Example 24: CONLIN

The volume of a four-bar truss should be minimized under the displacement constraint $\delta \le \delta_0$. There is a force $P>0$ and all bars have identical lengths $l$ and identical Young's moduli $E$. The modifiable structural variables are the cross sectional areas $A_1=A_4$ and $A_2=A_3$. We define $A_0 = Pl / (10\delta_0E)$ and constrain the variables $0.2A_0 \le A_j \le 2.5 A_0$. Then we can use dimensionless design variables $a_1=A_1/A_0 \in [0.2, 2.5]$ and $a_2=A_2/A_0 \in [0.2, 2.5]$.

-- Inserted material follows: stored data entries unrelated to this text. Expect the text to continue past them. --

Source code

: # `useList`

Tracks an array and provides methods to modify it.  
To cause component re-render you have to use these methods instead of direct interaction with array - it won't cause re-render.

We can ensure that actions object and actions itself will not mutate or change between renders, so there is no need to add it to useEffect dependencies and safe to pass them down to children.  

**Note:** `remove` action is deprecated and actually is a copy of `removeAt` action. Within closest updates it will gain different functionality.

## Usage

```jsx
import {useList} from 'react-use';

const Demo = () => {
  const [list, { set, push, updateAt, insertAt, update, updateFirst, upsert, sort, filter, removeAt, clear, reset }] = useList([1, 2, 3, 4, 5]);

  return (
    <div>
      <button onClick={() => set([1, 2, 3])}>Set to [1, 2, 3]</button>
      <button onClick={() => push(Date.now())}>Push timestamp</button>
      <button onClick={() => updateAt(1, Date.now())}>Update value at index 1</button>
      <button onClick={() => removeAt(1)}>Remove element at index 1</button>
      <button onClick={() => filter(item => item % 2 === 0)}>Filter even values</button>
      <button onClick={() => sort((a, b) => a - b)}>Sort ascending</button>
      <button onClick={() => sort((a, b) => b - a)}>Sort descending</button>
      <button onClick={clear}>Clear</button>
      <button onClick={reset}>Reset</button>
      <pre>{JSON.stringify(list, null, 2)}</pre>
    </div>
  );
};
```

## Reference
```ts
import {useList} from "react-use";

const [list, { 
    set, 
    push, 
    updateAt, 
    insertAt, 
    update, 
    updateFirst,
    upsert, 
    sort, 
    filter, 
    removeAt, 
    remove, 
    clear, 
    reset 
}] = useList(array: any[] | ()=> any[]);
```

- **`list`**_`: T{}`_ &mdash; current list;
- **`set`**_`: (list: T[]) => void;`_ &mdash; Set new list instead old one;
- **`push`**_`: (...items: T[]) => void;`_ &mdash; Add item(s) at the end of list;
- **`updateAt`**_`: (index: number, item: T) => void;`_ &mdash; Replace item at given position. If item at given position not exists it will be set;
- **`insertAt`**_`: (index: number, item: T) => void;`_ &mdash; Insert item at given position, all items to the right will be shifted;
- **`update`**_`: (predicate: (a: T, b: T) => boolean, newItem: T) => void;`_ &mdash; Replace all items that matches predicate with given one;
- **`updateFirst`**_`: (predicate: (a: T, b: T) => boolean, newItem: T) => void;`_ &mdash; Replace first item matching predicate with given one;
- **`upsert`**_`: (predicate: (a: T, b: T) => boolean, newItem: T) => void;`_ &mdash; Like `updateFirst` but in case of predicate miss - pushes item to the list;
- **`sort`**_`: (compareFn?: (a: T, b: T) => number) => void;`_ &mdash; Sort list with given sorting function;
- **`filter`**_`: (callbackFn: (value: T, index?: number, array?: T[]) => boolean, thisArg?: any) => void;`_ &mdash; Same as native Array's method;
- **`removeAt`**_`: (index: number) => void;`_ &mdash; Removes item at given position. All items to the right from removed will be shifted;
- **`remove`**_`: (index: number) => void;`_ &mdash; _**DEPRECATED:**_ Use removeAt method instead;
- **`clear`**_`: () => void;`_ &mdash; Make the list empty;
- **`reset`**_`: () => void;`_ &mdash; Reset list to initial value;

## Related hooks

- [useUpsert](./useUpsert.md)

The optimization problem is $$ \min_{\mathbf{a}} \quad f(\mathbf{a})= a_1 + a_2 $$ $$ \textrm{s.t.} \quad g(\mathbf{a}) = \frac{8}{16a_1+9a_2} - \frac{4.5}{9a_1+16a_2} -0.1 \le 0 $$ $$ \quad \mathbf{a} \in [0.2,2.5]^2$$

Credits: Peter W. Christensen and Anders Klarbring. An Introduction to Structural Optimization. Springer Netherlands, 2008.

import torch
import matplotlib.pyplot as plt
from utils import plot_contours

plt.rcParams["text.usetex"] = True
plt.rcParams["font.size"] = 14
torch.set_default_dtype(torch.double)

# Define f(a)
def f(a):
    return a[..., 0] + a[..., 1]


# Define g(a)
def g(a):
    return (
        8 / (16 * a[..., 0] + 9 * a[..., 1])
        - 4.5 / (9 * a[..., 0] + 16 * a[..., 1])
        - 0.1
    )

# Define domain
a_1 = torch.linspace(0.0, 3.0, 200)
a_2 = torch.linspace(0.0, 3.0, 200)
a = torch.stack(torch.meshgrid(a_1, a_2, indexing="xy"), dim=2)
a_lower = torch.tensor([0.2, 0.2])
a_upper = torch.tensor([2.5, 2.5])

a0 = torch.tensor([2.0, 1.0])

# Base plot
plot_contours(a, f(a), figsize=(4.0, 4.0), box=[a_lower, a_upper])

# Original constraint
plt.contour(a_1, a_2, g(a), [0], colors="k", linewidths=3)
plt.contourf(a_1, a_2, g(a), [0, 1], colors="gray", alpha=0.5)

# Points
plt.plot([a0[0]], [a0[1]], "o", color="black")
plt.annotate("$\mathbf{a}^0$", (1.95, 1.07), color="black")

# Styling
plt.xlabel("$a_1$")
plt.ylabel("$a_2$")
plt.xticks([0, 1, 2, 3])
plt.yticks([0, 1, 2, 3])
plt.tight_layout()
plt.savefig("../figures/four_bar_example.svg", transparent=True)
plt.plot()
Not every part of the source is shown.